WASHINGTON-Changes sought by wireless firms to a U.S. document being prepared for an upcoming International Telecommunication Union meeting are insufficient, a major industry group said last week, keeping alive a controversy the Bush administration must resolve in the next two weeks.
Industry’s criticism remains the same: The revised U.S. paper does not make clear that a 2002 Federal Communications Commission spectrum report is a staff product whose controversial recommendations dealing with promising, but unproven, technologies and novel regulatory concepts have not been adopted by the FCC or any other government agency.
“While I’m glad they made some effort to respond to our concerns, I do not think it (the Spectrum Policy Task Force document) goes far enough,” said Bill Belt, director of wireless and satellite divisions at the Telecommunications Industry Association.
TIA, which represents wireless and other telecom manufacturers, is one of three trade groups that wrote the Bush administration Sept. 30 to complain about the inclusion of SPTF recommendations in a previous version of the U.S. document. Time is running short. The United States must submit its spectrum paper to the ITU no later than a week before the Oct. 30 start of a meeting on spectrum management methodologies in Geneva. The conference ends Nov. 5.
The FCC, National Telecommunications and Information Administration and State Department collaborate on international spectrum policy. The clearinghouse for the drafting process is a national committee-comprised of government and industry representatives-that advises the State Department. The chairman of the panel is Cecily Holiday of the State Department’s Office of Multilateral Affairs. Holiday is a former FCC official.
In a new Oct. 1 draft, the paper’s authors-William Luther of the FCC’s International Bureau and Norbert Schroeder of NTIA-removed references to SPTF recommendations and stripped out an attachment that included all 39 recommendations.
Missing, however, is any disclaimer on the SPTF report of the sort desired by industry.
“Anybody who reads the document wouldn’t know that it’s a staff report,” said Belt.
Joining TIA on the Sept. 30 letter to Robin Haines, an NTIA spectrum manager who chairs the U.S. working group on the ITU spectrum issue, were the Cellular Telecommunications & Internet Association and the Satellite Industry Association.
CTIA and SIA officials could not be reached for comment.
An FCC official said the agency has not received any comments on the revised paper. Comments are due by Oct. 17.
The FCC official said the agency will work with NTIA to address all comments that are received.
Clyde Ensslin, an NTIA spokesman, reiterated acting agency head Michael Gallagher’s view that industry concerns are understandable and predictable, and U.S. input is part of a long-term process.

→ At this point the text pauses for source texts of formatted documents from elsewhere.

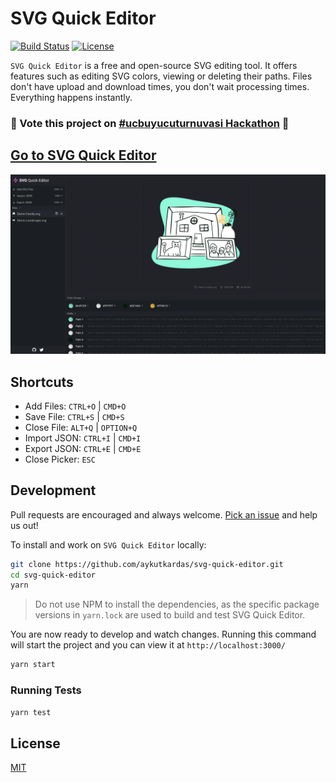 # SVG Quick Editor

[![Build Status](https://github.com/aykutkardas/svg-quick-editor/workflows/build/badge.svg?color=%25234fc921)](https://github.com/aykutkardas/svg-quick-editor/actions)
[![License](https://img.shields.io/badge/License-MIT-green.svg?color=%234fc921)](https://opensource.org/licenses/MIT)

`SVG Quick Editor` is a free and open-source SVG editing tool. It offers features such as editing
SVG colors, viewing or deleting their paths. Files don't have upload and download times, you don't
wait processing times. Everything happens instantly.

### 🎉 Vote this project on [#ucbuyucuturnuvasi Hackathon](https://ucbuyucuturnuvasi.com/projeler/svg-quick-editor) 🎉

## [Go to **SVG Quick Editor**](https://svg-quick-editor.surge.sh/)

![Preview](https://github.com/aykutkardas/svg-quick-editor/raw/main/preview.png)

## Shortcuts

- Add Files: `CTRL+O` | `CMD+O`
- Save File: `CTRL+S` | `CMD+S`
- Close File: `ALT+Q` | `OPTION+Q`
- Import JSON: `CTRL+I` | `CMD+I`
- Export JSON: `CTRL+E` | `CMD+E`
- Close Picker: `ESC`

## Development

Pull requests are encouraged and always welcome.
[Pick an issue](https://github.com/aykutkardas/svg-quick-editor/issues?q=is%3Aissue+is%3Aopen+sort%3Aupdated-desc)
and help us out!

To install and work on `SVG Quick Editor` locally:

```bash
git clone https://github.com/aykutkardas/svg-quick-editor.git
cd svg-quick-editor
yarn
```

> Do not use NPM to install the dependencies, as the specific package versions in `yarn.lock` are
> used to build and test SVG Quick Editor.

You are now ready to develop and watch changes. Running this command will start the project and you
can view it at `http://localhost:3000/`

```bash
yarn start
```

### Running Tests

```bash
yarn test
```

## License

[MIT](LICENSE)
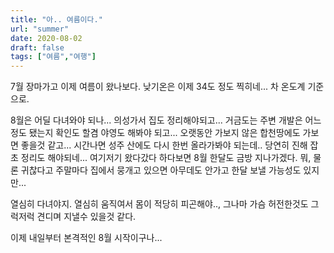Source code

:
 ```yaml
---
title: "아.. 여름이다."
url: "summer"
date: 2020-08-02
draft: false
tags: ["여름","여행"]
---
```

7월 장마가고 이제 여름이 왔나보다. 낮기온은 이제 34도 정도 찍히네... 차 온도계 기준으로.

8월은 어딜 다녀와야 되나... 의성가서 집도 정리해야되고...
거금도는 주변 개발은 어느정도 됐는지 확인도 할겸 야영도 해봐야 되고...
오랫동안 가보지 않은 합천땅에도 가보면 좋을것 같고... 시간나면 성주 산에도 다시 한번 올라가봐야 되는데..
당연히 진해 잡초 정리도 해야되네... 여기저기 왔다갔다 하다보면 8월 한달도 금방 지나가겠다.
뭐, 물론 귀찮다고 주말마다 집에서 뭉개고 있으면 아무데도 안가고 한달 보낼 가능성도 있지만...

열심히 다녀야지. 열심히 움직여서 몸이 적당히 피곤해야..,
그나마 가슴 허전한것도 그럭저럭 견디며 지낼수 있을것 같다.

이제 내일부터 본격적인 8월 시작이구나...
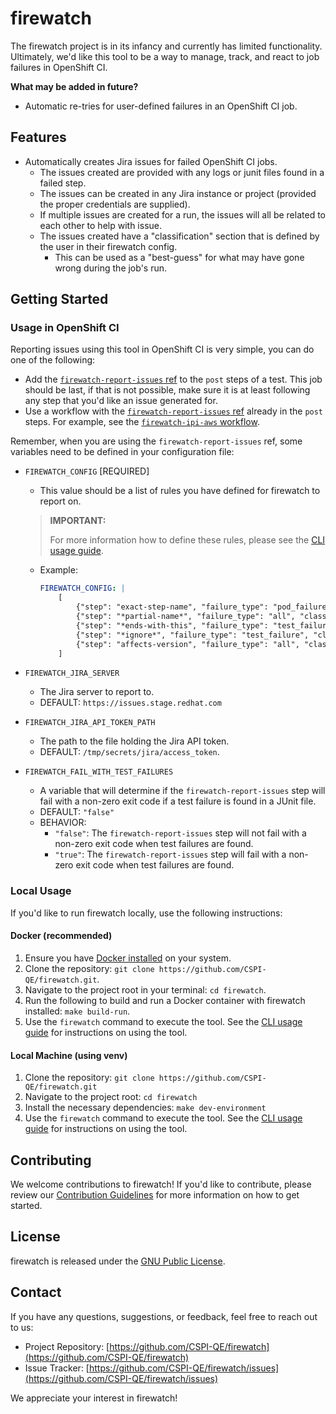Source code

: # firewatch

The firewatch project is in its infancy and currently has limited functionality. Ultimately, we'd like this tool to be a way to manage, track, and react to job failures in OpenShift CI.

**What may be added in future?**

- Automatic re-tries for user-defined failures in an OpenShift CI job.

## Features

- Automatically creates Jira issues for failed OpenShift CI jobs.
  - The issues created are provided with any logs or junit files found in a failed step.
  - The issues can be created in any Jira instance or project (provided the proper credentials are supplied).
  - If multiple issues are created for a run, the issues will all be related to each other to help with issue.
  - The issues created have a "classification" section that is defined by the user in their firewatch config.
    - This can be used as a "best-guess" for what may have gone wrong during the job's run.

## Getting Started

### Usage in OpenShift CI

Reporting issues using this tool in OpenShift CI is very simple, you can do one of the following:

- Add the [`firewatch-report-issues` ref](https://github.com/openshift/release/tree/master/ci-operator/step-registry/firewatch/report-issues) to the `post` steps of a test. This job should be last, if that is not possible, make sure it is at least following any step that you'd like an issue generated for.
- Use a workflow with the [`firewatch-report-issues` ref](https://github.com/openshift/release/tree/master/ci-operator/step-registry/firewatch/report-issues) already in the `post` steps. For example, see the [`firewatch-ipi-aws` workflow](https://github.com/openshift/release/tree/master/ci-operator/step-registry/firewatch/ipi/aws).

Remember, when you are using the `firewatch-report-issues` ref, some variables need to be defined in your configuration file:

- `FIREWATCH_CONFIG` [REQUIRED]
  - This value should be a list of rules you have defined for firewatch to report on.

  > **IMPORTANT:**
  >
  > For more information how to define these rules, please see the [CLI usage guide](docs/cli_usage_guide.md#defining-the-configuration).

  - Example:

    ```yaml
    FIREWATCH_CONFIG: |
        [
            {"step": "exact-step-name", "failure_type": "pod_failure", "classification": "Infrastructure", "jira_project": "PROJECT", "jira_component": "some-component"},
            {"step": "*partial-name*", "failure_type": "all", "classification":  "Misc.", "jira_project": "OTHER", "jira_component": ["component-1", "component-2"]},
            {"step": "*ends-with-this", "failure_type": "test_failure", "classification": "Test failures", "jira_project": "TEST", "jira_epic": "EPIC-123", "jira_additional_labels": ["test-label-1", "test-label-2"]},
            {"step": "*ignore*", "failure_type": "test_failure", "classification": "NONE", "jira_project": "NONE", "ignore": "true"},
            {"step": "affects-version", "failure_type": "all", "classification": "Affects Version", "jira_project": "TEST", "jira_epic": "EPIC-123", "jira_affects_version": "4.14"}
        ]
    ```

- `FIREWATCH_JIRA_SERVER`
  - The Jira server to report to.
  - DEFAULT: `https://issues.stage.redhat.com`
- `FIREWATCH_JIRA_API_TOKEN_PATH`
  - The path to the file holding the Jira API token.
  - DEFAULT: `/tmp/secrets/jira/access_token`.
- `FIREWATCH_FAIL_WITH_TEST_FAILURES`
  - A variable that will determine if the `firewatch-report-issues` step will fail with a non-zero exit code if a test failure is found in a JUnit file.
  - DEFAULT: `"false"`
  - BEHAVIOR:
    - `"false"`: The `firewatch-report-issues` step will not fail with a non-zero exit code when test failures are found.
    - `"true"`: The `firewatch-report-issues` step will fail with a non-zero exit code when test failures are found.

### Local Usage

If you'd like to run firewatch locally, use the following instructions:

#### Docker (recommended)

1. Ensure you have [Docker installed](https://www.docker.com/get-started/) on your system.
2. Clone the repository: `git clone https://github.com/CSPI-QE/firewatch.git`.
3. Navigate to the project root in your terminal: `cd firewatch`.
4. Run the following to build and run a Docker container with firewatch installed: `make build-run`.
5. Use the `firewatch` command to execute the tool. See the [CLI usage guide](docs/cli_usage_guide.md) for instructions on using the tool.

#### Local Machine (using venv)

1. Clone the repository: `git clone https://github.com/CSPI-QE/firewatch.git`
2. Navigate to the project root: `cd firewatch`
3. Install the necessary dependencies: `make dev-environment`
4. Use the `firewatch` command to execute the tool. See the [CLI usage guide](docs/cli_usage_guide.md) for instructions on using the tool.

## Contributing

We welcome contributions to firewatch! If you'd like to contribute, please review our [Contribution Guidelines](docs/CONTRIBUTING.md) for more information on how to get started.

## License

firewatch is released under the [GNU Public License](LICENSE).

## Contact

If you have any questions, suggestions, or feedback, feel free to reach out to us:

- Project Repository: [https://github.com/CSPI-QE/firewatch](https://github.com/CSPI-QE/firewatch)
- Issue Tracker: [https://github.com/CSPI-QE/firewatch/issues](https://github.com/CSPI-QE/firewatch/issues)

We appreciate your interest in firewatch!
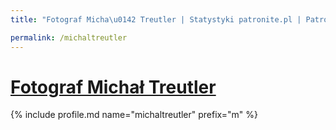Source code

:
 ```yaml
---
title: "Fotograf Micha\u0142 Treutler | Statystyki patronite.pl | Patromierz"

permalink: /michaltreutler
---
```


# [Fotograf Michał Treutler](https://patronite.pl/michaltreutler)

{% include profile.md name="michaltreutler" prefix="m" %}
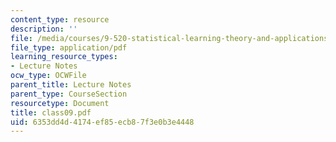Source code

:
 ```yaml
---
content_type: resource
description: ''
file: /media/courses/9-520-statistical-learning-theory-and-applications-spring-2006/6353dd4d4174ef85ecb87f3e0b3e4448_class09.pdf
file_type: application/pdf
learning_resource_types:
- Lecture Notes
ocw_type: OCWFile
parent_title: Lecture Notes
parent_type: CourseSection
resourcetype: Document
title: class09.pdf
uid: 6353dd4d-4174-ef85-ecb8-7f3e0b3e4448
---
```

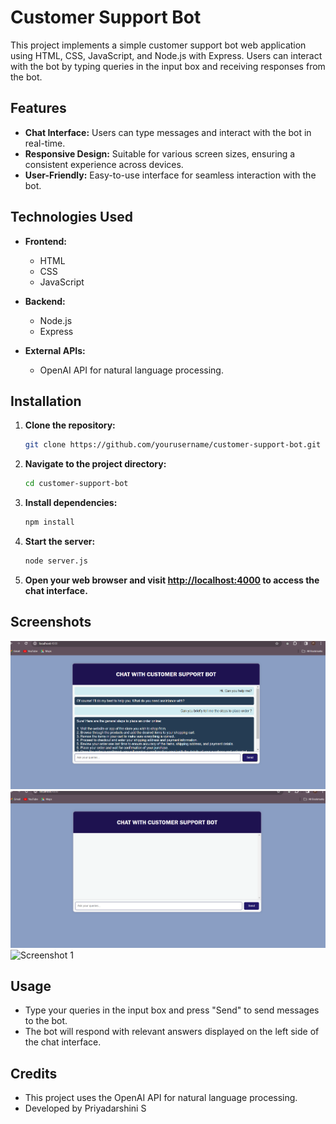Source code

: # Customer Support Bot

This project implements a simple customer support bot web application using HTML, CSS, JavaScript, and Node.js with Express. Users can interact with the bot by typing queries in the input box and receiving responses from the bot.


## Features

- **Chat Interface:** Users can type messages and interact with the bot in real-time.
- **Responsive Design:** Suitable for various screen sizes, ensuring a consistent experience across devices.
- **User-Friendly:** Easy-to-use interface for seamless interaction with the bot.

## Technologies Used

- **Frontend:**
  - HTML
  - CSS
  - JavaScript

- **Backend:**
  - Node.js
  - Express

- **External APIs:**
  - OpenAI API for natural language processing.

## Installation

1. **Clone the repository:**

    ```bash
    git clone https://github.com/yourusername/customer-support-bot.git
    ```

2. **Navigate to the project directory:**

    ```bash
    cd customer-support-bot
    ```

3. **Install dependencies:**

    ```bash
    npm install
    ```

4. **Start the server:**

    ```bash
    node server.js
    ```

5. **Open your web browser and visit [http://localhost:4000](http://localhost:4000) to access the chat interface.**


## Screenshots

![Screenshot 1](screenshots/screenshot01.png)
![Screenshot 1](screenshots/screenshot02.png)
![Screenshot 1](screenshots/screenshot03.png)


## Usage

- Type your queries in the input box and press "Send" to send messages to the bot.
- The bot will respond with relevant answers displayed on the left side of the chat interface.

## Credits

- This project uses the OpenAI API for natural language processing.
- Developed by Priyadarshini S

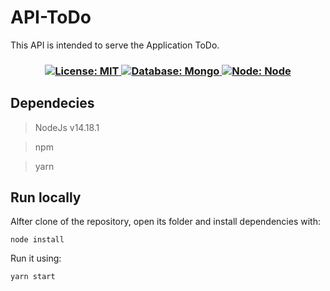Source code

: # API-ToDo
This API is intended to serve the Application ToDo.
<h3 align="center">
  <a href="#" target="_blank">
    <img alt="License: MIT" src="https://img.shields.io/badge/License-MIT-yellow.svg" />
  </a>
  <a href="#" target="_blank">
    <img alt="Database: Mongo" src="hields.io/badge/-Mongo-green" />
  </a>
   <a href="#" target="_blank">
    <img alt="Node: Node" src="https://img.shields.io/badge/-Node-success" />
  </a>
</h3>

## Dependecies

>NodeJs v14.18.1

>npm

>yarn

## Run locally

Alfter clone of the repository, open its folder and install dependencies with:

```shh
node install
```

Run it using:

```sh
yarn start
```

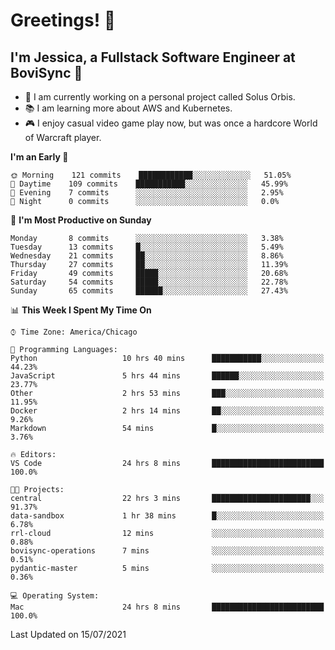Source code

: # Greetings! 🧠

## I'm Jessica, a Fullstack Software Engineer at BoviSync 🐄

- 🌟 I am currently working on a personal project called Solus Orbis.
- 📚 I am learning more about AWS and Kubernetes.
- 🎮 I enjoy casual video game play now, but was once a hardcore World of Warcraft player.

<!--START_SECTION:waka-->
**I'm an Early 🐤** 

```text
🌞 Morning    121 commits    ████████████░░░░░░░░░░░░░   51.05% 
🌆 Daytime    109 commits    ███████████░░░░░░░░░░░░░░   45.99% 
🌃 Evening    7 commits      ░░░░░░░░░░░░░░░░░░░░░░░░░   2.95% 
🌙 Night      0 commits      ░░░░░░░░░░░░░░░░░░░░░░░░░   0.0%

```
📅 **I'm Most Productive on Sunday** 

```text
Monday       8 commits      ░░░░░░░░░░░░░░░░░░░░░░░░░   3.38% 
Tuesday      13 commits     █░░░░░░░░░░░░░░░░░░░░░░░░   5.49% 
Wednesday    21 commits     ██░░░░░░░░░░░░░░░░░░░░░░░   8.86% 
Thursday     27 commits     ██░░░░░░░░░░░░░░░░░░░░░░░   11.39% 
Friday       49 commits     █████░░░░░░░░░░░░░░░░░░░░   20.68% 
Saturday     54 commits     █████░░░░░░░░░░░░░░░░░░░░   22.78% 
Sunday       65 commits     ██████░░░░░░░░░░░░░░░░░░░   27.43%

```


📊 **This Week I Spent My Time On** 

```text
⌚︎ Time Zone: America/Chicago

💬 Programming Languages: 
Python                   10 hrs 40 mins      ███████████░░░░░░░░░░░░░░   44.23% 
JavaScript               5 hrs 44 mins       ██████░░░░░░░░░░░░░░░░░░░   23.77% 
Other                    2 hrs 53 mins       ███░░░░░░░░░░░░░░░░░░░░░░   11.95% 
Docker                   2 hrs 14 mins       ██░░░░░░░░░░░░░░░░░░░░░░░   9.26% 
Markdown                 54 mins             █░░░░░░░░░░░░░░░░░░░░░░░░   3.76%

🔥 Editors: 
VS Code                  24 hrs 8 mins       █████████████████████████   100.0%

🐱‍💻 Projects: 
central                  22 hrs 3 mins       ██████████████████████░░░   91.37% 
data-sandbox             1 hr 38 mins        █░░░░░░░░░░░░░░░░░░░░░░░░   6.78% 
rrl-cloud                12 mins             ░░░░░░░░░░░░░░░░░░░░░░░░░   0.88% 
bovisync-operations      7 mins              ░░░░░░░░░░░░░░░░░░░░░░░░░   0.51% 
pydantic-master          5 mins              ░░░░░░░░░░░░░░░░░░░░░░░░░   0.36%

💻 Operating System: 
Mac                      24 hrs 8 mins       █████████████████████████   100.0%

```


 Last Updated on 15/07/2021
<!--END_SECTION:waka-->

<!--
**jessikuh/jessikuh** is a ✨ _special_ ✨ repository because its `README.md` (this file) appears on your GitHub profile.

Here are some ideas to get you started:

- 🔭 I’m currently working on ...
- 🌱 I’m currently learning ...
- 👯 I’m looking to collaborate on ...
- 🤔 I’m looking for help with ...
- 💬 Ask me about ...
- 📫 How to reach me: ...
- 😄 Pronouns: ...
- ⚡ Fun fact: ...
-->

Indeed, the U.S. document at issue is part of an ITU effort launched at the 2003 World Radiocommunication Conference to review spectrum policies in view of emerging technologies and other factors. The U.S. contribution and those of Japan and Europe will be included in a report to the WRC in 2007.
On a separate track, the Bush administration is working on an initiative to improve management of airwaves used by the federal government and private sector. Two reports should be issued in June.
The FCC’s SPTF report frightens the wireless establishment because it introduces concepts and makes recommendations based on technological advances and free-market principles and thus threatens incumbent carriers and vendors that live under the current regulatory regime. Worse yet, some in industry suspect the FCC is trying to export spectrum reform, a matter of considerable consequence for top wireless companies that have a global reach.
While the SPTF report does not have official backing from the five-member FCC, the report is far from being a run-of-the-mill think piece. The report has become a springboard for various wireless rulemakings at the FCC; it is the unofficial roadmap for spectrum policy. From all indications, FCC Chairman Michael Powell is on board.
While industry publicly supports spectrum reform, it harbors serious reservations about the push-the-envelope direction pursued by FCC Chief Engineer Edmond Thomas and others at the commission. This apprehension is not universally shared in the wireless sector.
Mobile-phone firms, scrambling under competitive and financial pressures to settle on a business strategy for third-generation wireless systems, are scared most. The FCC later his week is expected to approve 3G service rules.
In contrast, Wi-Fi and other fixed-wireless proponents have found much to like about an FCC unafraid of creative disruption-at least in the wireless space.